Component Layers
Each layer contains components that can be adopted independently or combined with others. Components within a layer often complement each other but do not require the full layer to function.
Infrastructure Layer
Dynamic Resource Allocation (DRA) enables flexible GPU sharing in Kubernetes clusters. DRA ComputeDomains are a construct for managing distributed shared memory (IMEX). Together with advanced topology-aware schedulers, DRA powers predictable multi-node disaggregated model inference at production (rack) scale.
Optimization Layer
Components that prepare and optimize models for maximum inference performance. Use any combination based on your model types and requirements.
Deployment Layer
Cloud-native orchestration and infrastructure management.

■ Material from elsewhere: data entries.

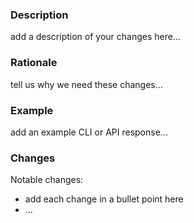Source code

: ### Description

add a description of your changes here...

### Rationale

tell us why we need these changes...

### Example

add an example CLI or API response...

### Changes

Notable changes:
* add each change in a bullet point here
* ...


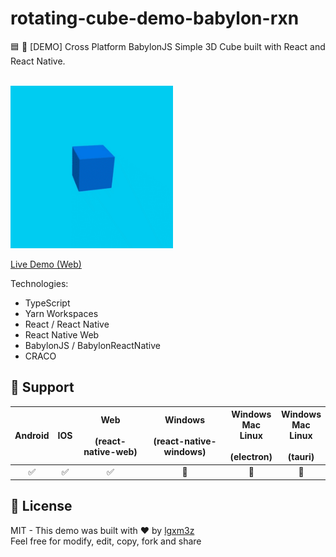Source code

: # rotating-cube-demo-babylon-rxn
🟦 🔄 [DEMO] Cross Platform BabylonJS Simple 3D Cube built with React and React Native.

<br/><a href="#"><img width='260px' src='./cube.gif'/></a>

[Live Demo (Web)](https://runtothedoor.github.io/rotating-cube-demo-babylon-rxn)

Technologies:

- TypeScript
- Yarn Workspaces
- React / React Native
- React Native Web
- BabylonJS / BabylonReactNative
- CRACO


## 📙 Support

|Android | IOS | Web <br/><br/>(react-native-web) | Windows <br/><br/>(react-native-windows) |  Windows<br/>Mac<br/>Linux<br/><br/>(electron)  |     Windows<br/>Mac<br/>Linux<br/><br/>(tauri)|
|:-------:|:---:|:-------------------------------:|:--------------------------------------------:|:-----------------------------------------------:|:---------------------------------------------:|
|   ✅  |  ✅  |                 ✅              |                       🚧                    |                        🚧                       |                      🚧                      |

##  📄 License
MIT - This demo was built with ❤️ by [lgxm3z](https://github.com/lgxm3z)<br/>Feel free for modify, edit, copy, fork and share
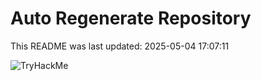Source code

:# Auto Regenerate Repository

This README was last updated: 2025-05-04 17:07:11

 ![TryHackMe](https://tryhackme.com/badge/533634)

Start with GPU Operator for basic GPU management, then add components as scaling requirements grow. When deploying Dynamo with NVIDIA’s Helm charts, you can optionally install Grove and KAI Scheduler in the same chart.
Inference Serving Layer
The runtime engines that handle inference requests. Choose Triton for traditional ML workloads, Dynamo for GenAI, or both for mixed environments.
Memory and Caching Layer
High-performance memory management and data transfer components. These unlock advanced capabilities like disaggregated serving and fast model loading when needed.
Performance Tooling
Tools for benchmarking and configuration. Use these independently or together to optimize your deployment.